For much of 2017, your choice as an Amazon shopper might have been 4" GetInLight .
An eternal hallway night light:
This 4" GetInLight draws 9 watts to produce 550 lumens, double the downward illumination from a 60 watt incandescent dimbulb. Adjusted to equal illumination, the bug-proofed GetInLight draws 4.5 watts, a reduction of more than 90%. That is nearly the full savings that is achievable with LED lighting, easily available now. This will shine on for at least thirty years with no need of maintenance, if AC Driver On Board lights are as durable as external converters of DC LEDs. Here over a guest bedroom door as a night light, the achievement is safety. There was no light here before.
On a bug-proofed RACO 175 junction box, 4" GetInLight draws up to gasketed sealing, via an awkward adapter ring. GetInLight has been a worthwhile nuisance, for lack of the adapter plate now included with a nearly identical 4" Westgate LED. Exactly identical boxes are the clearest indication GetInLight and Westgate are made in the same China factory. Amazon is the actual importer. Westgate and InLightMotion don't manufacture anything.
As an Amazon shopper in December 2017, you will find the Westgate now reviewed here, a better light and a better deal than the slimmer, more sleek GetInLight still offered at Amazon:
Westgate 9W 4" Dimmable Disk LED Surface Mount Disc Downlight Kit Accessories Included - Spun Aluminum Housing - Energy Star Rated - 550-600 Lumens 120V (1, 3000K Soft White)

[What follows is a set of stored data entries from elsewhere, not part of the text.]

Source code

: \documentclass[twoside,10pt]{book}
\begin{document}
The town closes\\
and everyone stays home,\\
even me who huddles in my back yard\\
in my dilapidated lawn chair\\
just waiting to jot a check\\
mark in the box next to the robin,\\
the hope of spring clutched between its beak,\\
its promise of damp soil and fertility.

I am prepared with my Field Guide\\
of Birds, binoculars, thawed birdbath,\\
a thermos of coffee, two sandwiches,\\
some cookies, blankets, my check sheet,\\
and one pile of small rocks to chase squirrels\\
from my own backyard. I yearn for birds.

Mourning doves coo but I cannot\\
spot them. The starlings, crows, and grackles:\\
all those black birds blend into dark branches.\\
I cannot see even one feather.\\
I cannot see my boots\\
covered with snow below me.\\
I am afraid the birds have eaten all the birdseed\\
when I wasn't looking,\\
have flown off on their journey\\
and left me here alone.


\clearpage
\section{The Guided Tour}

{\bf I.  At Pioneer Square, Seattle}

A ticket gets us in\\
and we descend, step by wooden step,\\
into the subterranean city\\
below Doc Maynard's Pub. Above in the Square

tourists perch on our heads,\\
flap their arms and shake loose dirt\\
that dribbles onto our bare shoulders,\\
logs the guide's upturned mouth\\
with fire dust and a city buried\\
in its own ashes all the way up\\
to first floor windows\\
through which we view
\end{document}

Your cost: about $14. Go for it. With the Seoul Semiconductor Driver On Board, it will readily mount to any ceiling junction box, however overloaded with wiring and however unsafe from overheating of wires by those 100 watt or bigger bulbs you can't buy anymore. You want more light. You want safety. You want to do your part saving energy and money.
Here see the important box adapter plate that Amazon fails to ship, with GetInLight. See the very many paths that glow brightly within a can light or junction box, impossible of sealing. A bug entering the junction box will certainly die upon the luminaire lens, seeking and never finding, the heaven of diode contact. This is my typical installation on a sealed-bug-proof RACO 175 steel junction box. The deep RACO 175 boxes have been necessary for LED disk downlights with a bulky external driver from house AC power. See that even with the adaptable and rugged RACO 175, caulking is needed to keep bugs out.
Please find my positive review of this light as a Google Photos Album . Know right away that you must do better than the simple adoption suggested so far. Wiring with decrepit electrical insulation must be replaced. If your junction box is old and leaky or if you stuff this into a 4" can light, you will be happy, for awhile. Then you will see the lens darken from litter of dead bugs. LED lights do attract bugs, especially where seen from the ceiling interior as bright points, the stars that denote vertical wrongly and then madden.
Get used to LED disk downlighting. It doesn't look like your bulb, but it lasts forever, and saves more than 90% in operating cost versus point-source incandescent. Few of us have tried these, but they are our illumination of the future. We quickly see them as beautiful, and that will be especially true of the shapely little Westgate light
The Westgate-included adapter plate at the back side is released from the luminaire assembly and becomes part of the ceiling interface. Keyways in the luminaire are at 2 3/4" pitch, and the adapter plate reaches out to 3 1/2" pitch more-commonly found.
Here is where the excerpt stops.